There is a funny tension between our desire to have a private sphere where no one judges us and our willingness to constantly invade the moral spheres of others. Back to the million dollar question: Don't automatically condemn the hypocrisy as the real problem. That is, don't assume that the same morality we apply in public must be applied in private.

Nowhere is the tension weirder than when it comes to style. Some people are flamboyant. They damn well mean to be a dandy, or a prep, or formal, or just like everyone else and they work at it and they damn well don't care who hates them for being what they are.

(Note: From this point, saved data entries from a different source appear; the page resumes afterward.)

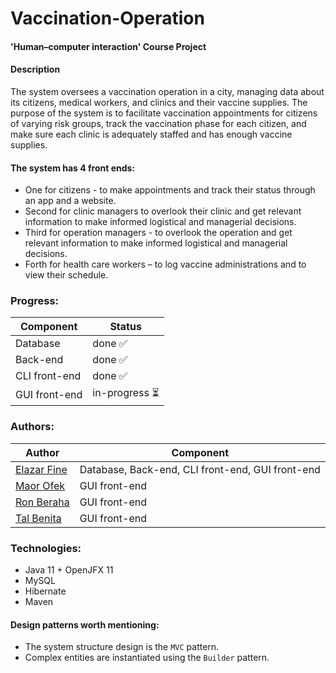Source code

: # Vaccination-Operation
#### 'Human–computer interaction' Course Project

#### Description
The system oversees a vaccination operation in a city, managing data about its citizens, medical workers, and clinics and their vaccine supplies.
The purpose of the system is to facilitate vaccination appointments for citizens of varying risk groups, track the vaccination phase for each citizen, and make sure each clinic is adequately staffed and has enough vaccine supplies.

#### The system has 4 front ends:
- One for citizens - to make appointments and track their status through an app and a website.
- Second for clinic managers to overlook their clinic and get relevant information to make informed logistical and managerial decisions.
- Third for operation managers - to overlook the operation and get relevant information to make informed logistical and managerial decisions.
- Forth for health care workers – to log vaccine administrations and to view their schedule.


### Progress:
| Component     	| Status        	|
|---------------	|---------------	|
| Database      	| done ✅        	|
| Back-end      	| done ✅        	|
| CLI front-end 	| done ✅        	|
| GUI front-end 	| in-progress ⏳ 	|

### Authors:
|  Author                                     	| Component                                           	|
|----------------------------------------------	|--------------------------------------------------	|
| [Elazar Fine](https://github.com/Elfein7Night)  | Database, Back-end, CLI front-end, GUI front-end 	|
| [Maor Ofek](https://github.com/maorofek)        | GUI front-end                                    	|
| [Ron Beraha](https://github.com/RonBless)       | GUI front-end                                    	|
| [Tal Benita](https://github.com/TalBenitaKoala) | GUI front-end                                    	|

### Technologies:
- Java 11 + OpenJFX 11
- MySQL
- Hibernate
- Maven

#### Design patterns worth mentioning:
- The system structure design is the `MVC` pattern.
- Complex entities are instantiated using the `Builder` pattern.
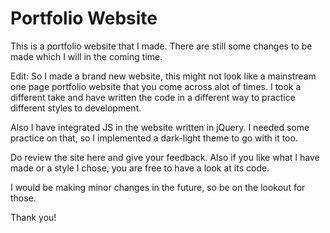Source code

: # Portfolio Website
This is a portfolio website that I made. There are still some changes to be made which I will in the coming time.

Edit: So I made a brand new website, this might not look like a mainstream one page portfolio website that you come across alot of times. I took a different take and have written the code in a different way to practice different styles to development.

Also I have integrated JS in the website written in jQuery. I needed some practice on that, so I implemented a dark-light theme to go with it too.

Do review the site here and give your feedback. Also if you like what I have made or a style I chose, you are free to have a look at its code.

I would be making minor changes in the future, so be on the lookout for those.

Thank you!
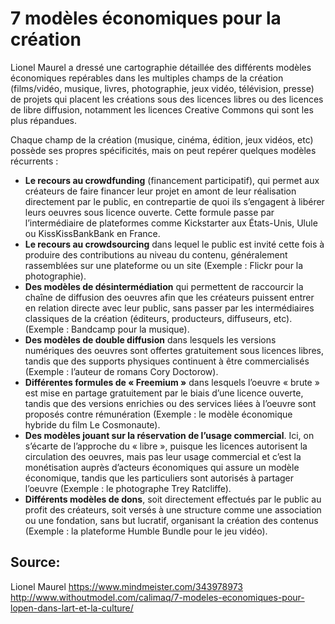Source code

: # 7 modèles économiques pour la création

Lionel Maurel a dressé  une cartographie détaillée des différents modèles économiques repérables dans les multiples champs de la création (films/vidéo, musique, livres, photographie, jeux vidéo, télévision, presse) de projets qui placent les créations sous des licences libres ou des licences de libre diffusion, notamment les licences Creative Commons qui sont les plus répandues.

Chaque champ de la création (musique, cinéma, édition, jeux vidéos, etc) possède ses propres spécificités, mais on peut repérer quelques modèles récurrents :

- **Le recours au crowdfunding** (financement participatif), qui permet aux créateurs de faire financer leur projet en amont de leur réalisation directement par le public, en contrepartie de quoi ils s’engagent à libérer leurs oeuvres sous licence ouverte. Cette formule passe par l’intermédiaire de plateformes comme Kickstarter aux États-Unis, Ulule ou KissKissBankBank en France.
- **Le recours au crowdsourcing** dans lequel le public est invité cette fois à produire des contributions au niveau du contenu, généralement rassemblées sur une plateforme ou un site (Exemple : Flickr pour la photographie).
- **Des modèles de désintermédiation** qui permettent de raccourcir la chaîne de diffusion des oeuvres afin que les créateurs puissent entrer en relation directe avec leur public, sans passer par les intermédiaires classiques de la création (éditeurs, producteurs, diffuseurs, etc). (Exemple : Bandcamp pour la musique).
- **Des modèles de double diffusion** dans lesquels les versions numériques des oeuvres sont offertes gratuitement sous licences libres, tandis que des supports physiques continuent à être commercialisés (Exemple : l’auteur de romans Cory Doctorow).
- **Différentes formules de « Freemium »** dans lesquels l’oeuvre « brute » est mise en partage gratuitement par le biais d’une licence ouverte, tandis que des versions enrichies ou des services liées à l’oeuvre sont proposés contre rémunération (Exemple : le modèle économique hybride du film Le Cosmonaute).
- **Des modèles jouant sur la réservation de l’usage commercial**. Ici, on s’écarte de l’approche du « libre », puisque les licences autorisent la circulation des oeuvres, mais pas leur usage commercial et c’est la monétisation auprès d’acteurs économiques qui assure un modèle économique, tandis que les particuliers sont autorisés à partager l’oeuvre (Exemple : le photographe Trey Ratcliffe).
- **Différents modèles de dons**, soit directement effectués par le public au profit des créateurs, soit versés à une structure comme une association ou une fondation, sans but lucratif, organisant la création des contenus (Exemple : la plateforme Humble Bundle pour le jeu vidéo).

## Source: 
Lionel Maurel
https://www.mindmeister.com/343978973
http://www.withoutmodel.com/calimaq/7-modeles-economiques-pour-lopen-dans-lart-et-la-culture/
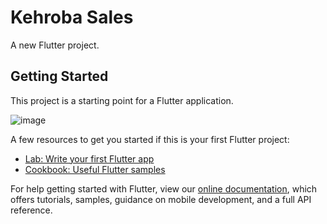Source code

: # Kehroba Sales

A new Flutter project.

## Getting Started

This project is a starting point for a Flutter application.

![image](https://user-images.githubusercontent.com/48040557/152998368-9fc65531-7ba3-49bc-aec2-928a24ea66ba.png)

A few resources to get you started if this is your first Flutter project:

- [Lab: Write your first Flutter app](https://flutter.dev/docs/get-started/codelab)
- [Cookbook: Useful Flutter samples](https://flutter.dev/docs/cookbook)

For help getting started with Flutter, view our
[online documentation](https://flutter.dev/docs), which offers tutorials,
samples, guidance on mobile development, and a full API reference.
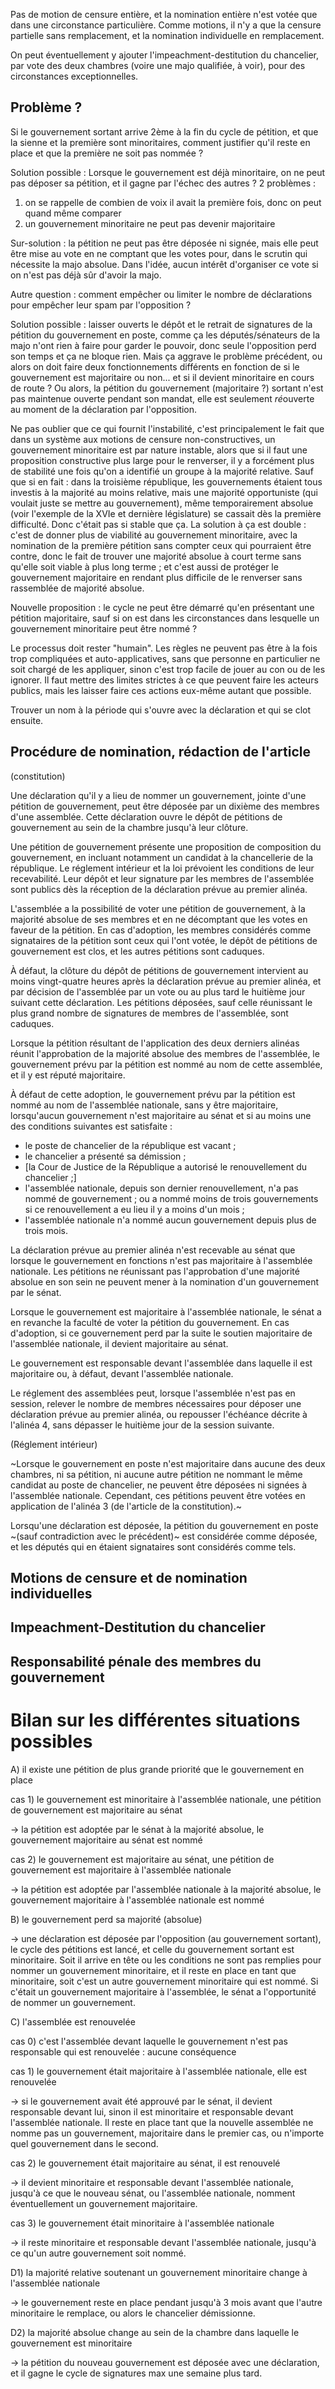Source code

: Pas de motion de censure entière, et la nomination entière n'est votée que dans une circonstance particulière. Comme motions, il n'y a que la censure partielle sans remplacement, et la nomination individuelle en remplacement.

On peut éventuellement y ajouter l'impeachment-destitution du chancelier, par vote des deux chambres (voire une majo qualifiée, à voir), pour des circonstances exceptionnelles.

## Problème ?

Si le gouvernement sortant arrive 2ème à la fin du cycle de pétition, et que la sienne et la première sont minoritaires, comment justifier qu'il reste en place et que la première ne soit pas nommée ?

Solution possible : Lorsque le gouvernement est déjà minoritaire, on ne peut pas déposer sa pétition, et il gagne par l'échec des autres ?
2 problèmes :
1. on se rappelle de combien de voix il avait la première fois, donc on peut quand même comparer
2. un gouvernement minoritaire ne peut pas devenir majoritaire

Sur-solution : la pétition ne peut pas être déposée ni signée, mais elle peut être mise au vote en ne comptant que les votes pour, dans le scrutin qui nécessite la majo absolue. Dans l'idée, aucun intérêt d'organiser ce vote si on n'est pas déjà sûr d'avoir la majo.

Autre question : comment empêcher ou limiter le nombre de déclarations pour empêcher leur spam par l'opposition ?

Solution possible : laisser ouverts le dépôt et le retrait de signatures de la pétition du gouvernement en poste, comme ça les députés/sénateurs de la majo n'ont rien à faire pour garder le pouvoir, donc seule l'opposition perd son temps et ça ne bloque rien.
Mais ça aggrave le problème précédent, ou alors on doit faire deux fonctionnements différents en fonction de si le gouvernement est majoritaire ou non... et si il devient minoritaire en cours de route ?
Ou alors, la pétition du gouvernement (majoritaire ?) sortant n'est pas maintenue ouverte pendant son mandat, elle est seulement *ré*ouverte au moment de la déclaration par l'opposition.

Ne pas oublier que ce qui fournit l'instabilité, c'est principalement le fait que dans un système aux motions de censure non-constructives, un gouvernement minoritaire est par nature instable, alors que si il faut une proposition constructive plus large pour le renverser, il y a forcément plus de stabilité une fois qu'on a identifié un groupe à la majorité relative.
Sauf que si en fait : dans la troisième république, les gouvernements étaient tous investis à la majorité au moins relative, mais une majorité opportuniste (qui voulait juste se mettre au gouvernement), même temporairement absolue (voir l'exemple de la XVIe et dernière législature) se cassait dès la première difficulté. Donc c'était pas si stable que ça.
La solution à ça est double : c'est de donner plus de viabilité au gouvernement minoritaire, avec la nomination de la première pétition sans compter ceux qui pourraient être contre, donc le fait de trouver une majorité absolue à court terme sans qu'elle soit viable à plus long terme ; et c'est aussi de protéger le gouvernement majoritaire en rendant plus difficile de le renverser sans rassemblée de majorité absolue.

Nouvelle proposition : le cycle ne peut être démarré qu'en présentant une pétition majoritaire, sauf si on est dans les circonstances dans lesquelle un gouvernement minoritaire peut être nommé ?

Le processus doit rester "humain". Les règles ne peuvent pas être à la fois trop compliquées et auto-applicatives, sans que personne en particulier ne soit chargé de les appliquer, sinon c'est trop facile de jouer au con ou de les ignorer. Il faut mettre des limites strictes à ce que peuvent faire les acteurs publics, mais les laisser faire ces actions eux-même autant que possible.

Trouver un nom à la période qui s'ouvre avec la déclaration et qui se clot ensuite.

## Procédure de nomination, rédaction de l'article

(constitution)

Une déclaration qu'il y a lieu de nommer un gouvernement, jointe d'une pétition de gouvernement, peut être déposée par un dixième des membres d'une assemblée. Cette déclaration ouvre le dépôt de pétitions de gouvernement au sein de la chambre jusqu'à leur clôture.

Une pétition de gouvernement présente une proposition de composition du gouvernement, en incluant notamment un candidat à la chancellerie de la république. Le réglement intérieur et la loi prévoient les conditions de leur recevabilité. Leur dépôt et leur signature par les membres de l'assemblée sont publics dès la réception de la déclaration prévue au premier alinéa.

L'assemblée a la possibilité de voter une pétition de gouvernement, à la majorité absolue de ses membres et en ne décomptant que les votes en faveur de la pétition. En cas d'adoption, les membres considérés comme signataires de la pétition sont ceux qui l'ont votée, le dépôt de pétitions de gouvernement est clos, et les autres pétitions sont caduques.

À défaut, la clôture du dépôt de pétitions de gouvernement intervient au moins vingt-quatre heures après la déclaration prévue au premier alinéa, et par décision de l'assemblée par un vote ou au plus tard le huitième jour suivant cette déclaration. Les pétitions déposées, sauf celle réunissant le plus grand nombre de signatures de membres de l'assemblée, sont caduques.

Lorsque la pétition résultant de l'application des deux derniers alinéas réunit l'approbation de la majorité absolue des membres de l'assemblée, le gouvernement prévu par la pétition est nommé au nom de cette assemblée, et il y est réputé majoritaire.

À défaut de cette adoption, le gouvernement prévu par la pétition est nommé au nom de l'assemblée nationale, sans y être majoritaire, lorsqu'aucun gouvernement n'est majoritaire au sénat et si au moins une des conditions suivantes est satisfaite :
- le poste de chancelier de la république est vacant ;
- le chancelier a présenté sa démission ;
- [la Cour de Justice de la République a autorisé le renouvellement du chancelier ;]
- l'assemblée nationale, depuis son dernier renouvellement, n'a pas nommé de gouvernement ; ou a nommé moins de trois gouvernements si ce renouvellement a eu lieu il y a moins d'un mois ;
- l'assemblée nationale n'a nommé aucun gouvernement depuis plus de trois mois.

La déclaration prévue au premier alinéa n'est recevable au sénat que lorsque le gouvernement en fonctions n'est pas majoritaire à l'assemblée nationale. Les pétitions ne réunissant pas l'approbation d'une majorité absolue en son sein ne peuvent mener à la nomination d'un gouvernement par le sénat.

Lorsque le gouvernement est majoritaire à l'assemblée nationale, le sénat a en revanche la faculté de voter la pétition du gouvernement. En cas d'adoption, si ce gouvernement perd par la suite le soutien majoritaire de l'assemblée nationale, il devient majoritaire au sénat.

Le gouvernement est responsable devant l'assemblée dans laquelle il est majoritaire ou, à défaut, devant l'assemblée nationale.

Le réglement des assemblées peut, lorsque l'assemblée n'est pas en session, relever le nombre de membres nécessaires pour déposer une déclaration prévue au premier alinéa, ou repousser l'échéance décrite à l'alinéa 4, sans dépasser le huitième jour de la session suivante.

(Réglement intérieur)

~Lorsque le gouvernement en poste n'est majoritaire dans aucune des deux chambres, ni sa pétition, ni aucune autre pétition ne nommant le même candidat au poste de chancelier, ne peuvent être déposées ni signées à l'assemblée nationale. Cependant, ces pétitions peuvent être votées en application de l'alinéa 3 (de l'article de la constitution).~

Lorsqu'une déclaration est déposée, la pétition du gouvernement en poste ~(sauf contradiction avec le précédent)~ est considérée comme déposée, et les députés qui en étaient signataires sont considérés comme tels.

## Motions de censure et de nomination individuelles

## Impeachment-Destitution du chancelier

## Responsabilité pénale des membres du gouvernement

# Bilan sur les différentes situations possibles

A) il existe une pétition de plus grande priorité que le gouvernement en place

cas 1) le gouvernement est minoritaire à l'assemblée nationale, une pétition de gouvernement est majoritaire au sénat

-> la pétition est adoptée par le sénat à la majorité absolue, le gouvernement majoritaire au sénat est nommé

cas 2) le gouvernement est majoritaire au sénat, une pétition de gouvernement est majoritaire à l'assemblée nationale

-> la pétition est adoptée par l'assemblée nationale à la majorité absolue, le gouvernement majoritaire à l'assemblée nationale est nommé

B) le gouvernement perd sa majorité (absolue)

-> une déclaration est déposée par l'opposition (au gouvernement sortant), le cycle des pétitions est lancé, et celle du gouvernement sortant est minoritaire. Soit il arrive en tête ou les conditions ne sont pas remplies pour nommer un gouvernement minoritaire, et il reste en place en tant que minoritaire, soit c'est un autre gouvernement minoritaire qui est nommé. Si c'était un gouvernement majoritaire à l'assemblée, le sénat a l'opportunité de nommer un gouvernement.

C) l'assemblée est renouvelée

cas 0) c'est l'assemblée devant laquelle le gouvernement n'est pas responsable qui est renouvelée : aucune conséquence

cas 1) le gouvernement était majoritaire à l'assemblée nationale, elle est renouvelée

-> si le gouvernement avait été approuvé par le sénat, il devient responsable devant lui, sinon il est minoritaire et responsable devant l'assemblée nationale. Il reste en place tant que la nouvelle assemblée ne nomme pas un gouvernement, majoritaire dans le premier cas, ou n'importe quel gouvernement dans le second.

cas 2) le gouvernement était majoritaire au sénat, il est renouvelé

-> il devient minoritaire et responsable devant l'assemblée nationale, jusqu'à ce que le nouveau sénat, ou l'assemblée nationale, nomment éventuellement un gouvernement majoritaire.

cas 3) le gouvernement était minoritaire à l'assemblée nationale

-> il reste minoritaire et responsable devant l'assemblée nationale, jusqu'à ce qu'un autre gouvernement soit nommé.

D1) la majorité relative soutenant un gouvernement minoritaire change à l'assemblée nationale

-> le gouvernement reste en place pendant jusqu'à 3 mois avant que l'autre minoritaire le remplace, ou alors le chancelier démissionne.

D2) la majorité absolue change au sein de la chambre dans laquelle le gouvernement est minoritaire

-> la pétition du nouveau gouvernement est déposée avec une déclaration, et il gagne le cycle de signatures max une semaine plus tard.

But most people aren't like that. Most people want to pursue a style the way like a keyhole peeper in an empty hallway. They want to constantly evaluate the style choices of others but never be subject to moral criticism themselves.

So which side of that divide do successful hipster chicks land on? Well, it depends who you think of doesn't it? Think of some person who irritates or threatens you and you will see them in the second category. But think of that girl back in high school who seemed to refuse to play the game and dressed with a sense of conscious playing at style and you couldn't help admire her even though you never had the courage to talk to her or to be her friend. And maybe you later wished you had.

How we evaluate a style is less a function of its success than whether we really believe the person adopting it can pull it off.

[Bonus question: When you think of God, how do you imagine him? He can see everything. When he looks at you does he see cause for shame or cause to love you? Are you a nasty, dirty piece of work who must be brutally shamed into being a better person? Or are you like a child who has failings but whom God loves and wants the best for? It's a lot easier to believe that God exists than it is to believe he loves you as a good father would.]